▶ **PROBLEM STATEMENT**: Leave out the pictures and transcribe the rest of the records exactly.
##### LISTED RECORDS #####
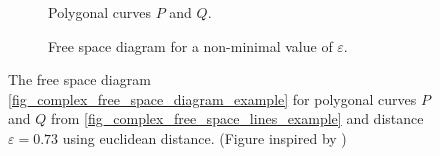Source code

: \documentclass[
oneside,
fontsize=11pt
]{scrartcl}
\begin{document}
\begin{figure}[ht]
  \centering
  \begin{subfigure}[b]{0.45\textwidth}
      \resizebox{\textwidth}{!}{
        
      }
      \caption{Polygonal curves $P$ and $Q$.}
      \label{fig_complex_free_space_lines_example}
  \end{subfigure}
  \hfill
  \begin{subfigure}[b]{0.45\textwidth}
      \caption{Free space diagram for a non-minimal value of $\varepsilon$.}
      \label{fig_complex_free_space_diagram_example}
  \end{subfigure}
  \caption[Complex free space diagram example]{
    The free space diagram \autoref{fig_complex_free_space_diagram_example} 
    for polygonal curves $P$ and $Q$ from \autoref{fig_complex_free_space_lines_example} 
    and distance $\varepsilon = 0.73$ using euclidean distance. (Figure inspired by \cite{buchin_four_2017})}
  \label{fig_complex_free_space}
\end{figure}
\end{document}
#####
▶ **RESULT**:
Source code

: \documentclass[
oneside,
fontsize=11pt
]{scrartcl}
\begin{document}
\begin{figure}[ht]
  \centering
  \begin{subfigure}[b]{0.45\textwidth}
      \resizebox{\textwidth}{!}{
        
      }
      \caption{Polygonal curves $P$ and $Q$.}
      \label{fig_complex_free_space_lines_example}
  \end{subfigure}
  \hfill
  \begin{subfigure}[b]{0.45\textwidth}
      \caption{Free space diagram for a non-minimal value of $\varepsilon$.}
      \label{fig_complex_free_space_diagram_example}
  \end{subfigure}
  \caption[Complex free space diagram example]{
    The free space diagram \autoref{fig_complex_free_space_diagram_example} 
    for polygonal curves $P$ and $Q$ from \autoref{fig_complex_free_space_lines_example} 
    and distance $\varepsilon = 0.73$ using euclidean distance. (Figure inspired by \cite{buchin_four_2017})}
  \label{fig_complex_free_space}
\end{figure}
\end{document}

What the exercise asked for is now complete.